Mathias Sandorf
angesichts dieser rührenden Scene nicht zurückhalten. Es war ihm, als zöge ihn sein ganzes Selbst mit unwiderstehlicher Gewalt zu dem jungen, fast gleichaltrigen Manne hin, dem braven Sohne des Fischers von Rovigno.
»Auch mich, auch mich! rief er mit ausgebreiteten Armen.
– Sie, mein Herr?
– Mich auch… den Sohn Stephan Bathory’s.«
Der Doctor konnte es schwerlich bedauern, daß dieses Geständniß Peter entschlüpft war. Gewiß nicht. Er war überzeugt, daß Luigi Ferrato das Geheimniß bewahren würde, wie Pointe Pescade und Kap Matifu es ebenfalls gethan hatten.
Luigi wurde alsdann von Allem unterrichtet und erfuhr namentlich, welchen Zweck Doctor Antekirtt verfolgte. Nur eine Sache wurde ihm verheimlicht: der junge Fischer sollte nicht wissen, daß er vor dem Grafen Mathias Sandorf stand.

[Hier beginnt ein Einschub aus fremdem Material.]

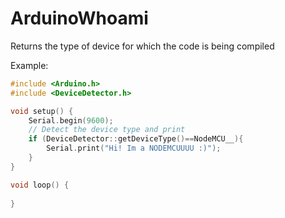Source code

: # ArduinoWhoami
Returns the type of device for which the code is being compiled

Example: 
```c++
#include <Arduino.h>
#include <DeviceDetector.h>

void setup() {
    Serial.begin(9600);    
    // Detect the device type and print
    if (DeviceDetector::getDeviceType()==NodeMCU__){
        Serial.print("Hi! Im a NODEMCUUUU :)");
    }    
}

void loop() {
    
}
```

Der Doctor wollte sich unverzüglich zu Maria Ferrato führen lassen. Er brannte darauf, sie wiederzusehen, namentlich das Leben, das sie jetzt führte, kennen zu lernen, gewiß ein Leben voller Arbeit und Armuth, da der Tod Andrea’s ihr den Bruder auf dem Hals gelassen hatte.
»Gut, Herr Doctor, sagte Luigi, wenn Sie wollen, gehen wir sofort an Land. Maria wird überdies meinetwegen sehr besorgt sein. Es sind nun bald achtundvierzig Stunden her, daß ich sie verlassen habe, um auf der Rhede von Melleah zu fischen, und sie glaubt vielleicht, daß mir bei dem Unwetter in dieser Nacht ein Unglück zugestoßen ist.
– Ihr liebt Eure Schwester sehr? fragte Doctor Antekirtt.
– Sie ist mir Mutter und Schwester zugleich,« erwiderte Luigi.
Gehört die hundert Kilometer von Sicilien gelegene Insel Malta zu Afrika oder zu Europa? Das ist eine Frage, deren Lösung die Geographen schon vielfach in Aufregung versetzt hat. Wie dem auch immer sei, nachdem sie von Karl V. den Johanniterrittern geschenkt worden war, die von Soliman aus Rhodus vertrieben wurden und hier den Namen Malteserritter annahmen, gehört sie jetzt den Engländern und es würde sehr schwer halten, sie diesen wieder zu nehmen.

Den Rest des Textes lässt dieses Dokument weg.